By Rafael Aguilar ’25

Staff Writer

At the end of August, the Colleges’ first exhibit of the 2021-22 school year started with the showing of Telluric Transformations. Rebecca Murtaugh, the John and Anne Fischer Professor of Fine Arts at Hamilton College, presented 25 different sculptures. These sculptures aimed to capture the relation between nature and humanity’s manipulation of it. Entering this fall semester, this acknowledgment of humanity’s connection with the world is necessary, because nature is ever-present.  

Murtaugh’s exhibition explores the sculptor’s thought process navigating the world. They present a world in plain view of humans, but also, our blindness to it. Telluric, meaning of or relating to the Earth, is a description of the sculptures which bring varied colors, hues, and textures to its audience.   

Telluric Transformations reveals humanity’s capability to shape the world. Murtaugh describes that these sculptures have been pinched, paddled, and shaped to “elicit a desire to touch…to engage our sense of curiosity with the unknown,” attempting to facilitate connections between the viewer and the Earth’s materials; the sculptures needing only creativity and commitment to shape them.

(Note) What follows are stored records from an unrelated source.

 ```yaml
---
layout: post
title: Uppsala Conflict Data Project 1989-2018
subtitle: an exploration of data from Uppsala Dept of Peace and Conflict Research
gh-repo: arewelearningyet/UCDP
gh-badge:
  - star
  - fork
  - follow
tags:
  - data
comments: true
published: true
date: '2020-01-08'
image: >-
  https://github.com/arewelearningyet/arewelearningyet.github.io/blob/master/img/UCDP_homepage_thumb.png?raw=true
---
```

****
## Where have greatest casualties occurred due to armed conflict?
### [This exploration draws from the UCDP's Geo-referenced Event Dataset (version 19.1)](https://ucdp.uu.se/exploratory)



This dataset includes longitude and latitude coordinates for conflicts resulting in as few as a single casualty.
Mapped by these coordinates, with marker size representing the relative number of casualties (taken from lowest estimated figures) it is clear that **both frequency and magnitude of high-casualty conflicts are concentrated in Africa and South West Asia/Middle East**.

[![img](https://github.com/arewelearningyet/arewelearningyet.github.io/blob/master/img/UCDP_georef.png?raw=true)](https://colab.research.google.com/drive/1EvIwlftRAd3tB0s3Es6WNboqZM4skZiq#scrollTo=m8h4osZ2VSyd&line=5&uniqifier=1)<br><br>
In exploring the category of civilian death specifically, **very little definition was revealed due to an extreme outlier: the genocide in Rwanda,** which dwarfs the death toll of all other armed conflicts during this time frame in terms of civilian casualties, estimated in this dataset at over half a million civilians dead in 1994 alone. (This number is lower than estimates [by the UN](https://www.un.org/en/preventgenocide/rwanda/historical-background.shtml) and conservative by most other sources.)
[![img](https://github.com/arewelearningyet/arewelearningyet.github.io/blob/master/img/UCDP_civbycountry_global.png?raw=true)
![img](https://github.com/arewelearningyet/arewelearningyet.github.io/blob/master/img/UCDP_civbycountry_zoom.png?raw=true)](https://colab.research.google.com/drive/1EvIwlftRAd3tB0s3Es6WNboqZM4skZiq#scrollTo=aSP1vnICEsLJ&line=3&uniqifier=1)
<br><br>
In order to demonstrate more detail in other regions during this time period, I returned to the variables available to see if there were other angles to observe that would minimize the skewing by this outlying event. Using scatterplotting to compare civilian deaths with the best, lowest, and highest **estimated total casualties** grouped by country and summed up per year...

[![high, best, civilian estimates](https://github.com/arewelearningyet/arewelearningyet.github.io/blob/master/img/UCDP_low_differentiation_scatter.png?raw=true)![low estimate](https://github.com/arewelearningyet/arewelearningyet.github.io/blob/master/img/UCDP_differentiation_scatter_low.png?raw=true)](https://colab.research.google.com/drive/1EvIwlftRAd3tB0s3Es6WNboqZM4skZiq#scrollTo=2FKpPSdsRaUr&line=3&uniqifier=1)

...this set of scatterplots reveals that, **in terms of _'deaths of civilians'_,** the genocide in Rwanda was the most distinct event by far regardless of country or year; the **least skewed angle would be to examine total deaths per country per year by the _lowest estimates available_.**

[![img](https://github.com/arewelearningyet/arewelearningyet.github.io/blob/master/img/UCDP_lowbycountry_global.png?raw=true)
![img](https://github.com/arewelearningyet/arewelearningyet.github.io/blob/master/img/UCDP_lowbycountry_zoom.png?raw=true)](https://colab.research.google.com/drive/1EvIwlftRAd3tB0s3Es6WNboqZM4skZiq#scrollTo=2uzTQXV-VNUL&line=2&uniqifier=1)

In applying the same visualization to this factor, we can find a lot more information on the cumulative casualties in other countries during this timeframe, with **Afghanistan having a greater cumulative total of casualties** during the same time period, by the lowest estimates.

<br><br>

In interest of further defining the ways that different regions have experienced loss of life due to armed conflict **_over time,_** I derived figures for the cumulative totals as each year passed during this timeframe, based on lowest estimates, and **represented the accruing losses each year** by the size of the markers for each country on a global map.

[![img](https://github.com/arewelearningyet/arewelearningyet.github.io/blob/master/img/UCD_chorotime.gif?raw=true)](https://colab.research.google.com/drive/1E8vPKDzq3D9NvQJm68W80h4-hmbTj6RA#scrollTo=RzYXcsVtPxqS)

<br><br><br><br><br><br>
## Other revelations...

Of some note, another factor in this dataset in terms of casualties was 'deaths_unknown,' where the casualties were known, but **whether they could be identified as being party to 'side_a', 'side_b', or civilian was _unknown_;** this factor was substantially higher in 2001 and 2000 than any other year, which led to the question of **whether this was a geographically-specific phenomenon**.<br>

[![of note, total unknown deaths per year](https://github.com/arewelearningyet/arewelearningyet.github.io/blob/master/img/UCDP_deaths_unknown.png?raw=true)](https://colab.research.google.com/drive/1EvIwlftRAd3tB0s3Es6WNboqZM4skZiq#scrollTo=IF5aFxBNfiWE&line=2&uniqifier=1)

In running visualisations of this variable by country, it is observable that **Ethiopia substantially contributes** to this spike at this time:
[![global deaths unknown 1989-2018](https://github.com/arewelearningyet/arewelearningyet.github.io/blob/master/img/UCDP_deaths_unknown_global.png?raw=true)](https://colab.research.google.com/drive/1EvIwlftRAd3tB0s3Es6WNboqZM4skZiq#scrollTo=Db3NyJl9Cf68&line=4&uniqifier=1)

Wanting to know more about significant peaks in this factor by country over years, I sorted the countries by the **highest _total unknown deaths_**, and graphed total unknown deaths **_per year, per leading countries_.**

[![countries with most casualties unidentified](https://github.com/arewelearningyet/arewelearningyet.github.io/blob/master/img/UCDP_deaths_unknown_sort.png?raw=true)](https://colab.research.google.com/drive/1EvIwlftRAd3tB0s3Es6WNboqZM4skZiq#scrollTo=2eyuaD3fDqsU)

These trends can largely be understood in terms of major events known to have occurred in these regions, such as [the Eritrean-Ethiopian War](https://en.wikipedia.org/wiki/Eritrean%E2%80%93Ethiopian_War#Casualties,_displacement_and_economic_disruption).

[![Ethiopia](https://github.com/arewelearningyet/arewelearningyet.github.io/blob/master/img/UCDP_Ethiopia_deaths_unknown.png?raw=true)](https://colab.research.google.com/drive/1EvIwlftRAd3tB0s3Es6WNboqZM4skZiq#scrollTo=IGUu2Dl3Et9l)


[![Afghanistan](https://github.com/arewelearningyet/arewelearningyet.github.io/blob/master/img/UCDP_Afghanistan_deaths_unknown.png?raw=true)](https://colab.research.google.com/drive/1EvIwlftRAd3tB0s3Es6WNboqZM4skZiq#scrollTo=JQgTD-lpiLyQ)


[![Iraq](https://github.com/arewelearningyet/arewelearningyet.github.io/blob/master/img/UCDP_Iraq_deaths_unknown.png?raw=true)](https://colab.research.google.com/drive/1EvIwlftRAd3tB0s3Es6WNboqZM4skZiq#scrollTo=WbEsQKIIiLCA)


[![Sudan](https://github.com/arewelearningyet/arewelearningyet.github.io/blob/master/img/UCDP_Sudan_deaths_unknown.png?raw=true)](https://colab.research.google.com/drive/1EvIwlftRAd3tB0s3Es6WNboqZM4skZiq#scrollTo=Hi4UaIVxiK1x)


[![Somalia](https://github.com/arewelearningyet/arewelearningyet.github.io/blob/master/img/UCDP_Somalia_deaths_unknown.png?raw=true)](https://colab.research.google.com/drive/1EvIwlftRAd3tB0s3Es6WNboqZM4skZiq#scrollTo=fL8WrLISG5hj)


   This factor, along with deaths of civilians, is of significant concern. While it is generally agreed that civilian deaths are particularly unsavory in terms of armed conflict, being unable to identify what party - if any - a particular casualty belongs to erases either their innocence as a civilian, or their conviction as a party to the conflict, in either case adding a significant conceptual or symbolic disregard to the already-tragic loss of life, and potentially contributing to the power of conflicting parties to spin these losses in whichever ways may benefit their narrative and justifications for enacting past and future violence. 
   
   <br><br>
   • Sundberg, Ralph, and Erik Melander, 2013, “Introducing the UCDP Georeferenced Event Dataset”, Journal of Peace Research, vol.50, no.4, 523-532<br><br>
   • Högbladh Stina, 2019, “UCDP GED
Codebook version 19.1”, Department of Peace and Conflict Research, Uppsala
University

The audience engages with the artistry and completes the act: to look through the gaps and see the world as the artist does.  

The general success of Murtaugh’s exhibit this month is a hopeful sign that the Davis Gallery, despite COVID-19 restrictions, can deliver on its mission: a resource for students and the greater community to witness, experience, and learn from art and architecture.  

Telluric Transformations will be on exhibit until September 25th. The next exhibition: Afrofutures: Before and Beyond will be presented from October 15th to December 1st.